You need CYA not only for protecting chlorine from degradation from sunlight, but also to moderate chlorine's strength. So even if your pool is covered or not exposed to sunlight, you should still have some CYA in it, though perhaps only 20-30 ppm. If exposed to sunlight, then you should have more, usually in the 40-50 ppm range.
 
@geek That should pose no real problem, I can simply vac to waste or open a dump valve.

I am somewhat confused why chlorine tabs have stabilizer in them. If CYA is introduced to the pool and it does not degrade, breakdown or otherwise leave the system why on earth would you need a steady stream introduced along with the chlorine? Especially at the rate apparently given. Other than to sell more chlorine that is. ; )
 
The main reason Trichlor pucks/tabs are so popular is that they are the only reliable slow-dissolving form of chlorine.
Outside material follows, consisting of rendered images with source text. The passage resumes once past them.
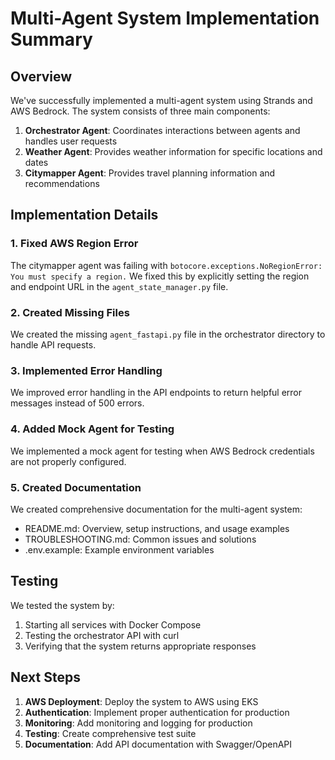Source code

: # Multi-Agent System Implementation Summary

## Overview

We've successfully implemented a multi-agent system using Strands and AWS Bedrock. The system consists of three main components:

1. **Orchestrator Agent**: Coordinates interactions between agents and handles user requests
2. **Weather Agent**: Provides weather information for specific locations and dates
3. **Citymapper Agent**: Provides travel planning information and recommendations

## Implementation Details

### 1. Fixed AWS Region Error

The citymapper agent was failing with `botocore.exceptions.NoRegionError: You must specify a region.` We fixed this by explicitly setting the region and endpoint URL in the `agent_state_manager.py` file.

### 2. Created Missing Files

We created the missing `agent_fastapi.py` file in the orchestrator directory to handle API requests.

### 3. Implemented Error Handling

We improved error handling in the API endpoints to return helpful error messages instead of 500 errors.

### 4. Added Mock Agent for Testing

We implemented a mock agent for testing when AWS Bedrock credentials are not properly configured.

### 5. Created Documentation

We created comprehensive documentation for the multi-agent system:
- README.md: Overview, setup instructions, and usage examples
- TROUBLESHOOTING.md: Common issues and solutions
- .env.example: Example environment variables

## Testing

We tested the system by:
1. Starting all services with Docker Compose
2. Testing the orchestrator API with curl
3. Verifying that the system returns appropriate responses

## Next Steps

1. **AWS Deployment**: Deploy the system to AWS using EKS
2. **Authentication**: Implement proper authentication for production
3. **Monitoring**: Add monitoring and logging for production
4. **Testing**: Create comprehensive test suite
5. **Documentation**: Add API documentation with Swagger/OpenAPI

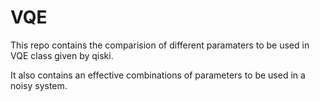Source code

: # VQE
This repo contains the comparision of different paramaters to be used in VQE class given by qiski.

It also contains an effective combinations of parameters to be used in a noisy system.

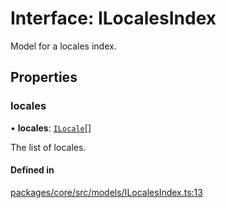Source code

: # Interface: ILocalesIndex

Model for a locales index.

## Properties

### locales

• **locales**: [`ILocale`](ILocale.md)[]

The list of locales.

#### Defined in

[packages/core/src/models/ILocalesIndex.ts:13](https://github.com/gtscio/framework/blob/51767d6/packages/core/src/models/ILocalesIndex.ts#L13)
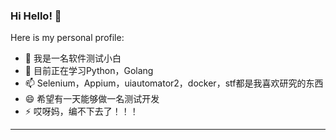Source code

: ### Hi Hello! 👋

Here is my personal profile:

- 🔭 我是一名软件测试小白
- 🌱 目前正在学习Python，Golang
- 📫 Selenium，Appium，uiautomator2，docker，stf都是我喜欢研究的东西
- 😄 希望有一天能够做一名测试开发
- ⚡ 哎呀妈，编不下去了！！！
---
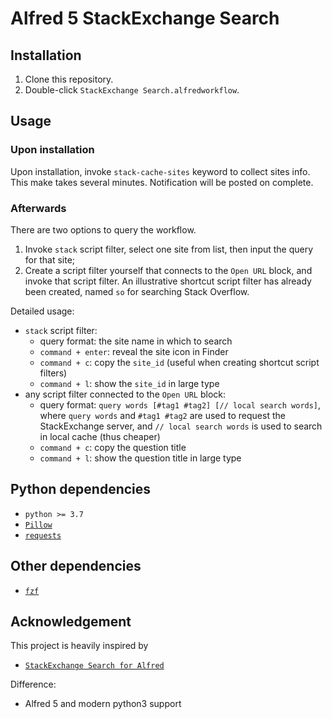 # Alfred 5 StackExchange Search

## Installation

1. Clone this repository.
2. Double-click `StackExchange Search.alfredworkflow`.

## Usage

### Upon installation

Upon installation, invoke `stack-cache-sites` keyword to collect sites info.
This make takes several minutes.
Notification will be posted on complete.

### Afterwards

There are two options to query the workflow.

1. Invoke `stack` script filter, select one site from list, then input the query for that site;
2. Create a script filter yourself that connects to the `Open URL` block, and invoke that script filter.
   An illustrative shortcut script filter has already been created, named `so` for searching Stack Overflow.

Detailed usage:

- `stack` script filter:
    - query format: the site name in which to search
    - `command + enter`: reveal the site icon in Finder
    - `command + c`: copy the `site_id` (useful when creating shortcut script filters)
    - `command + l`: show the `site_id` in large type
- any script filter connected to the `Open URL` block:
    - query format: `query words [#tag1 #tag2] [// local search words]`, where `query words` and `#tag1 #tag2` are used to request the StackExchange server, and `// local search words` is used to search in local cache (thus cheaper)
    - `command + c`: copy the question title
    - `command + l`: show the question title in large type

## Python dependencies

- `python >= 3.7`
- [`Pillow`](https://pillow.readthedocs.io/en/stable/)
- [`requests`](https://requests.readthedocs.io/en/latest/)

## Other dependencies

- [`fzf`](https://github.com/junegunn/fzf)

## Acknowledgement

This project is heavily inspired by

- [`StackExchange Search for Alfred`](https://github.com/deanishe/alfred-stackexchange)

Difference:

- Alfred 5 and modern python3 support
There are also Cal-Hypo tabs, but they require more fillers to bind them together and tend to fall apart as they get smaller. Unfortunately, there is no slow-dissolving tablet form of chlorine that does not have the side effect of increasing CYA, as with Trichlor, or CH as with Cal-Hypo. There is also Dichlor, but that's only in powdered form and increases CYA even faster than Trichlor for the same chlorine amount. That's just the way the chemistry works.

There is a solid form of chlorine, lithium hypochlorite, that doesn't have these side effects, but it only comes in powdered form and it is very expensive.

So that just leaves sodium hypochorite aka chlorinating liquid or bleach. It's great at not having significant side effects (it increases the salt level) but unfortunately cannot be in very concentrated form since it degrades more quickly. So you are mostly buying water which means more to carry, but at least it is priced accordingly and is usually the least expensive form of chlorine though in some areas Cal-Hypo is cheaper (and I'm accounting for the pH/TA adjustment products needed with Trichlor and Dichlor when I'm comparing pricing).

For automated dosing, one has options for dispensing chlorinating liquid or bleach including using The Liquidator or a peristaltic pump or one can generate chlorine on site from salt by using a saltwater chlorine generator (SWG).